Ujjivan Small Finance Bank Clarifies On RBI’s Concerns Ahead Of IPO
Ujjivan Small Finance Bank Ltd. said that it has taken steps to address the Reserve Bank of India’s observations ranging from violation of priority sector lending guidelines to lack of a system to detect fraud.
The lender, in an exchange filing Monday, clarified on the central bank’s observations that the bank had listed in its draft red herring prospectus. The RBI had flagged issues as part of its inspection between January and February this year.
Here’s Ujjivan’s response to the observations:
RBI: Lack of a system to tag priority sector advances, mis-categorising and earning processing fee on such advances.
Response: The loans which did not qualify for the priority sector tag were removed from the classification; processing fees collected on these accounts refunded to customers.

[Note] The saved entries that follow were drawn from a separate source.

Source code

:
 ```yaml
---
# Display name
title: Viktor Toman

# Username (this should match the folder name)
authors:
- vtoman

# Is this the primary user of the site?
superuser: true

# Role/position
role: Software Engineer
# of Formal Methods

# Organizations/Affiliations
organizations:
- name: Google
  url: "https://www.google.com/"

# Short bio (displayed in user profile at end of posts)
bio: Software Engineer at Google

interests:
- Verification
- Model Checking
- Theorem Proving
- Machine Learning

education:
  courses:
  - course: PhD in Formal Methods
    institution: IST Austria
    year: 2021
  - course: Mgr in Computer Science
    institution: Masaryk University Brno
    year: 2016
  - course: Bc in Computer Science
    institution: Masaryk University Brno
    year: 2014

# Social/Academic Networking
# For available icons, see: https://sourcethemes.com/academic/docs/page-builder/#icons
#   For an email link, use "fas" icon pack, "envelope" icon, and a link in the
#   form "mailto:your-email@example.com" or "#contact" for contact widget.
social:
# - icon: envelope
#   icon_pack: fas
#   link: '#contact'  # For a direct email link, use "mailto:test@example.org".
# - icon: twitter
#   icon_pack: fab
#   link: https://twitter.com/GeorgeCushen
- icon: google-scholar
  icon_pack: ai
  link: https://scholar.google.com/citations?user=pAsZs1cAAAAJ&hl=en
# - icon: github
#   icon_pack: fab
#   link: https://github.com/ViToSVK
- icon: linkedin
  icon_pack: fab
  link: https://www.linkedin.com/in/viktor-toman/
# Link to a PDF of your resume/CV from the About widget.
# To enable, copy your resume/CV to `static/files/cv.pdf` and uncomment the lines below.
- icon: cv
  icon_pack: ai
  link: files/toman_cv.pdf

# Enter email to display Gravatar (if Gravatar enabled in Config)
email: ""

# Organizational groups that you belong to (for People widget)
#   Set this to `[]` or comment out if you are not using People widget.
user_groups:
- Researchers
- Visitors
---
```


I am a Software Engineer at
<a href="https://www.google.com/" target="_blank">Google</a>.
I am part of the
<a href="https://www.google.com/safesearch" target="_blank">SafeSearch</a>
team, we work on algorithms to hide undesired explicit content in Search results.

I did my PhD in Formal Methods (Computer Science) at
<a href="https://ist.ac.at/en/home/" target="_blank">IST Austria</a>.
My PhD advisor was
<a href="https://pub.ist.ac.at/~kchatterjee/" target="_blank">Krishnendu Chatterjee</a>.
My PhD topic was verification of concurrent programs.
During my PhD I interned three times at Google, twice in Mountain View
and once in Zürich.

RBI: Lack of a rating methodology to assess borrowers.
Response: The bank has a scorecard-based framework for rating borrowers; it’s working on an automation of rating methodology.
RBI: A high proportion of bulk deposits, and concentration of deposits in top 20 depositors.

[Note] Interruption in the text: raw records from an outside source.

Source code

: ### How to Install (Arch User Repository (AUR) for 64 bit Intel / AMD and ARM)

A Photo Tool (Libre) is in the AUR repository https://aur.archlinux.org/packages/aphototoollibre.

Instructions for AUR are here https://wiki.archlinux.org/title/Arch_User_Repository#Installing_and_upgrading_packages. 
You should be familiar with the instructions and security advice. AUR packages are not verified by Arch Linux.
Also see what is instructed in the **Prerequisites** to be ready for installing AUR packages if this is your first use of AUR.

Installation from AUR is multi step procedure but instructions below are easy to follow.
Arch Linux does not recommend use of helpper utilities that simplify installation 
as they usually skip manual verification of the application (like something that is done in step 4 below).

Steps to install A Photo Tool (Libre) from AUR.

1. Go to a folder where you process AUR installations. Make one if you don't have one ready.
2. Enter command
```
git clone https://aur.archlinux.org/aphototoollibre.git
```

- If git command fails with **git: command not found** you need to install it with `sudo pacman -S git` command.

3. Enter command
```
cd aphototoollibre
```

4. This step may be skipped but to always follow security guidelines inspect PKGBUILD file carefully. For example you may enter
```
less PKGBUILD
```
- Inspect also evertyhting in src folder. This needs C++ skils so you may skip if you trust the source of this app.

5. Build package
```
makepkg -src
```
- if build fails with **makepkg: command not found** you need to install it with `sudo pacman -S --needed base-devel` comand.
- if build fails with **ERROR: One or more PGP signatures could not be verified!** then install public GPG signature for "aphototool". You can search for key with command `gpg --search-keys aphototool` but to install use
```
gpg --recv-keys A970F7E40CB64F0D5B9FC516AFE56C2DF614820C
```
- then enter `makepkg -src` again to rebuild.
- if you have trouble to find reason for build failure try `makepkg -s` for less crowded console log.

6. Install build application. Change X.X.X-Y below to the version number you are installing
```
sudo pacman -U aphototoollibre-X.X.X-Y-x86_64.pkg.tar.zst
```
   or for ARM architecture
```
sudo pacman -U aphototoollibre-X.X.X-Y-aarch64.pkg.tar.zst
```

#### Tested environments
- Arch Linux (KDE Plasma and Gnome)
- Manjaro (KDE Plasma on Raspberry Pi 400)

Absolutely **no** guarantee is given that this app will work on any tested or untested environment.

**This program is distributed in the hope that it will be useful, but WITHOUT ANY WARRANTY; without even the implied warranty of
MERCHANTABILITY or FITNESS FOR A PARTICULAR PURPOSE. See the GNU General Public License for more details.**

Response: The concentration has substantially decreased from 73.59 percent as on March 31, 2018, to 30.14 percent as on Sept. 30, 2019.
RBI: Liability products offered from certain centres without the RBI’s approval.

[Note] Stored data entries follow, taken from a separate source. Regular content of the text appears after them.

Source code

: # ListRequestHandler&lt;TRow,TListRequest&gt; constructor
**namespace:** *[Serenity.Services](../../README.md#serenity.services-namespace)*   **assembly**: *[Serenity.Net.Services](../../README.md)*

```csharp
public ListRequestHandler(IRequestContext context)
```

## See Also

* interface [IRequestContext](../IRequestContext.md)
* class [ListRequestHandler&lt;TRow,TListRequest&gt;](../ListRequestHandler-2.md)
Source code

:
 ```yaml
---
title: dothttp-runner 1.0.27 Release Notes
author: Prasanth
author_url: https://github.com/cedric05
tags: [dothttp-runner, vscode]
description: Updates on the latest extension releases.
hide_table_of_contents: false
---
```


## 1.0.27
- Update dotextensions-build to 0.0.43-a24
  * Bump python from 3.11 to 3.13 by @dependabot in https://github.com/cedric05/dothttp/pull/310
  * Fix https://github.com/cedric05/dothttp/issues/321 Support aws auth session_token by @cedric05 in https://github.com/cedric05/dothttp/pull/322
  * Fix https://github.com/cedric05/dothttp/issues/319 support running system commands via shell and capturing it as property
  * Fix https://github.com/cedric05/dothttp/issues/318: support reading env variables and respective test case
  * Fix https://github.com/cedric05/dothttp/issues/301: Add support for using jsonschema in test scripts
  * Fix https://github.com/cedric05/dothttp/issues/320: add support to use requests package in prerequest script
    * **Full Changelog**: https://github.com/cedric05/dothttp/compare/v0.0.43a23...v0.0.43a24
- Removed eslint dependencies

Response: Issue has been resolved.
RBI: Lack of a fraud management system, weak customer grievances redressal mechanism and deficiencies in anti-money laundering and KYC protocols.
Response: A manual fraud-management process is being automated. It has multiple product-based customer grievance redressal mechanisms, and has set up a standard operating procedure for centralised monitoring. It remains committed to strengthening and automating its anti-money laundering and KYC protocols.
RBI: Rate of interest in certain sanction letters different from what’s mentioned loan agreements; discriminatory interest rate on a particular date for a deposit of the same tenor and the same amount.
Response: Necessary control measures put in place.
RBI: Non-optimising of core banking software customised for micro-loans; lack of an independent compliance department
Response: The bank is using Finacle for its liability and other new business verticals like personal loan, housing and small business portfolio; micro banking loans are managed using BR.net system. The systems are well integrated.
Compliance function was reporting to the audit committee of the board and administrative to the chief risk officer. Since February 2019, administrative reporting shifted to managing director and chief executive officer, and is an independent function.
In its draft prospectus for the IPO approved by the market regulator, Ujjivan Small Finance Bank also cited funding needs as a risk. It’s a continuous requirement and inability to raise funds in a timely manner or any disruption in the access to funds would adversely impact operations and financial condition, the bank said.
Some of the hurdles could be market acceptance of the Ujjivan brand and competition from other banks offering higher interest rates, it said. The bank said that it intends to introduce new products and promote these marketing campaigns.
But it said there is no assurance that Ujjivan Small Finance Bank will be successful in growing its low-cost current and savings account deposits. Ujjivan’s CASA ratio stood at 10.4 percent as of June compared with 26 percent for Equitas Small Finance Bank Ltd. and 36.06 percent for Bandhan Bank Ltd.
Ujjivan Small Finance Bank listed increasing competition from existing banks, merger between state-owned lenders, and fintech companies as risks, saying they may affect growth strategy and the company’s share price.
While in its response to exchanges Ujjivan said that it’s strengthening anti-money laundering systems, in its DRHP the lender cautioned that it may not be able to detect money-laundering and other illegal or improper activities in a comprehensive manner or on a timely basis. That, it said, could, expose it to additional liability and “harm our business or reputation”.